The human complement factor I gene (IF) was cloned from a flow-sorted cosmid library. The gene spans 63 kb and comprises 13 exons. The first exon, which encodes the leader sequence and 5' untranslated region, is separated from the body of the gene by a large intron of 36 kb. Factor I is a mosaic protein, and there is a correlation between the genomic organization and the modular structure of the protein. The second exon encodes a module found only in complement C6 and C7 (FI/C6/C7); the third and fourth exons encode a single CD5 domain; and the fifth and sixth exons each encode a low-density lipoprotein receptor module. Two very small exons, 21 and 36 bp, then separate the first six exons from the last five that encode the serine protease domain of factor I. Within the serine protease gene family factor I has a unique genomic structure, but it bears a much closer resemblance to trypsin than it does to the other complement system serine proteases, factor B, C2, and C1r/C1s.

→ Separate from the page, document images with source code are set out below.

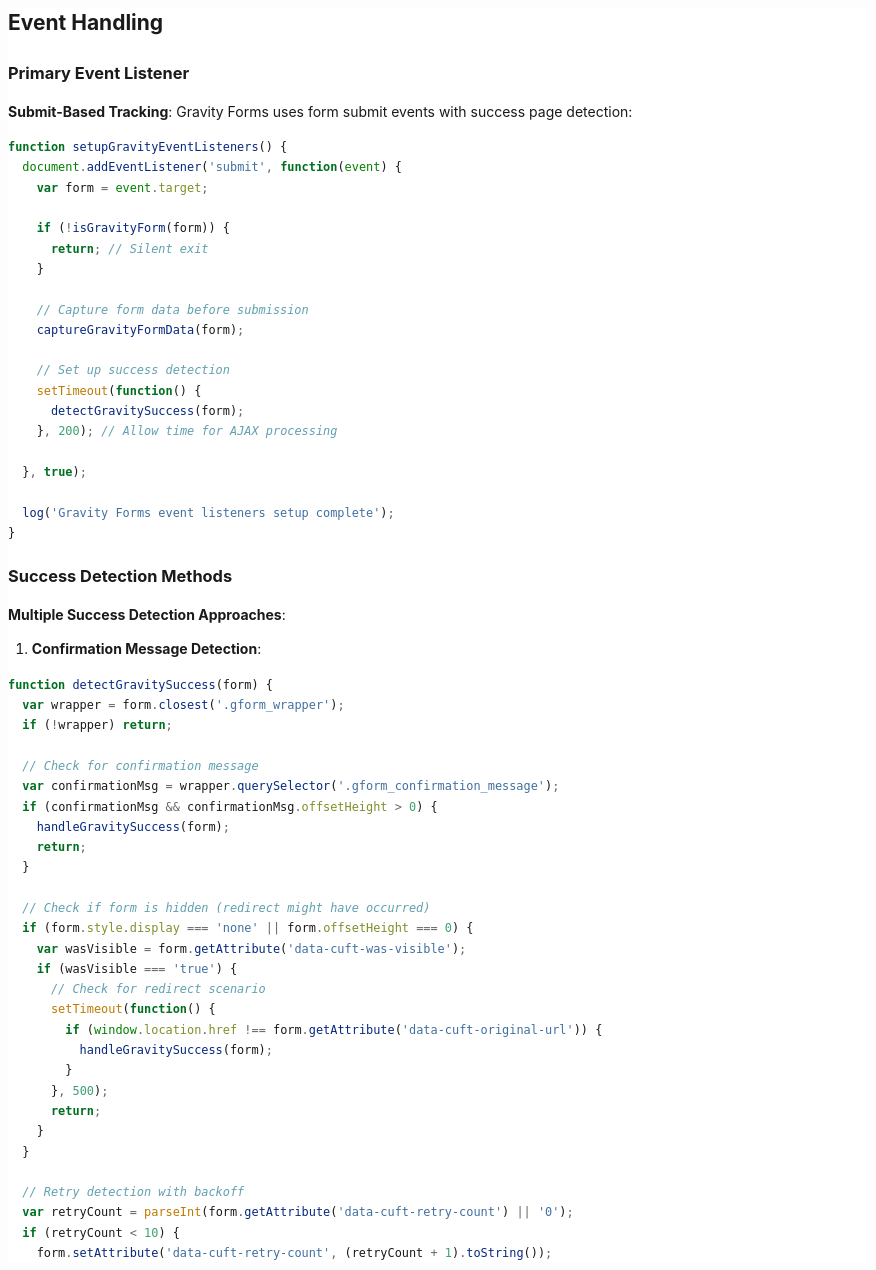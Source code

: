## Event Handling

### Primary Event Listener

**Submit-Based Tracking**: Gravity Forms uses form submit events with success page detection:

```javascript
function setupGravityEventListeners() {
  document.addEventListener('submit', function(event) {
    var form = event.target;

    if (!isGravityForm(form)) {
      return; // Silent exit
    }

    // Capture form data before submission
    captureGravityFormData(form);

    // Set up success detection
    setTimeout(function() {
      detectGravitySuccess(form);
    }, 200); // Allow time for AJAX processing

  }, true);

  log('Gravity Forms event listeners setup complete');
}
```

### Success Detection Methods

**Multiple Success Detection Approaches**:

1. **Confirmation Message Detection**:
```javascript
function detectGravitySuccess(form) {
  var wrapper = form.closest('.gform_wrapper');
  if (!wrapper) return;

  // Check for confirmation message
  var confirmationMsg = wrapper.querySelector('.gform_confirmation_message');
  if (confirmationMsg && confirmationMsg.offsetHeight > 0) {
    handleGravitySuccess(form);
    return;
  }

  // Check if form is hidden (redirect might have occurred)
  if (form.style.display === 'none' || form.offsetHeight === 0) {
    var wasVisible = form.getAttribute('data-cuft-was-visible');
    if (wasVisible === 'true') {
      // Check for redirect scenario
      setTimeout(function() {
        if (window.location.href !== form.getAttribute('data-cuft-original-url')) {
          handleGravitySuccess(form);
        }
      }, 500);
      return;
    }
  }

  // Retry detection with backoff
  var retryCount = parseInt(form.getAttribute('data-cuft-retry-count') || '0');
  if (retryCount < 10) {
    form.setAttribute('data-cuft-retry-count', (retryCount + 1).toString());
```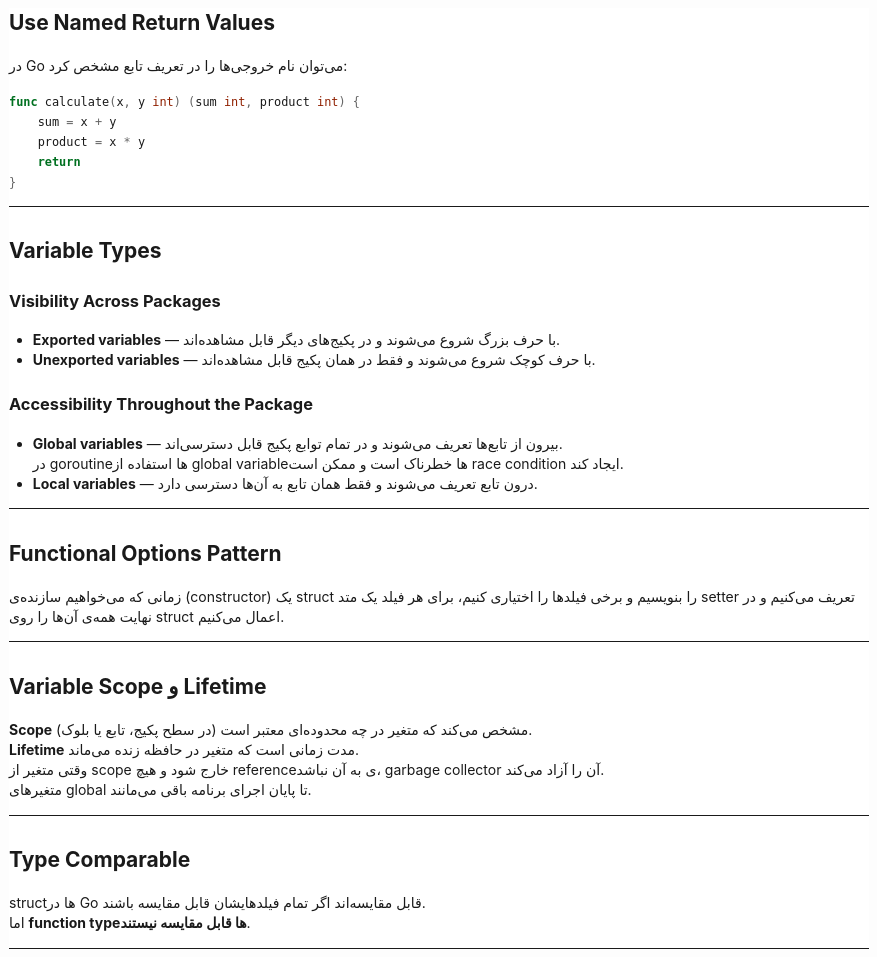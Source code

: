
## Use Named Return Values

در Go می‌توان نام خروجی‌ها را در تعریف تابع مشخص کرد:

```go
func calculate(x, y int) (sum int, product int) {
    sum = x + y
    product = x * y
    return
}
```

---

## Variable Types

### Visibility Across Packages

+ **Exported variables** — با حرف بزرگ شروع می‌شوند و در پکیج‌های دیگر قابل مشاهده‌اند.  
+ **Unexported variables** — با حرف کوچک شروع می‌شوند و فقط در همان پکیج قابل مشاهده‌اند.

### Accessibility Throughout the Package

+ **Global variables** — بیرون از تابع‌ها تعریف می‌شوند و در تمام توابع پکیج قابل دسترسی‌اند.  
   در goroutineها استفاده از global variableها خطرناک است و ممکن است race condition ایجاد کند.  
+ **Local variables** — درون تابع تعریف می‌شوند و فقط همان تابع به آن‌ها دسترسی دارد.

---

## Functional Options Pattern

زمانی که می‌خواهیم سازنده‌ی (constructor) یک struct را بنویسیم و برخی فیلدها را اختیاری کنیم، برای هر فیلد یک متد setter تعریف می‌کنیم و در نهایت همه‌ی آن‌ها را روی struct اعمال می‌کنیم.

---

## Variable Scope و Lifetime

**Scope** مشخص می‌کند که متغیر در چه محدوده‌ای معتبر است (در سطح پکیج، تابع یا بلوک).  
**Lifetime** مدت زمانی است که متغیر در حافظه زنده می‌ماند.  
وقتی متغیر از scope خارج شود و هیچ referenceی به آن نباشد، garbage collector آن را آزاد می‌کند.  
متغیرهای global تا پایان اجرای برنامه باقی می‌مانند.

---

## Type Comparable

structها در Go قابل مقایسه‌اند اگر تمام فیلدهایشان قابل مقایسه باشند.  
اما **function typeها قابل مقایسه نیستند**.

---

Hereditary complement factor I deficiency

We describe four cases (from three families) of hereditary factor I deficiency, bringing the total number of cases now reported to 23. In one family there are two affected siblings: one has suffered recurrent pyogenic infections; the other is asymptomatic. In the second family, the patient had recurrent pyogenic infections and a self-limiting vasculitic illness; in the third family, the patient suffered recurrent pyogenic and neisserial infections. All four patients had markedly reduced concentrations of C3 in the serum (family 1 propositus: 28%; family 1 asymptomatic sibling: 15%; family 2: 31%; and family 3: 31% normal human serum) which was in the form of C3b. Low IgG2 levels may occur in primary C3 deficiency, and a reduction in IgG2 concentration to 1.14 g/l (normal: 1.30-5.90 g/l) was found in the patient from family 2. Using radioligand binding assays, we demonstrated increased binding of C3b to erythrocytes in a patient with factor I deficiency. This C3b could not be cleaved by autologous serum but could be cleaved by normal serum or purified factor I. We review and compare the published cases of C3, factor H and factor I deficiency.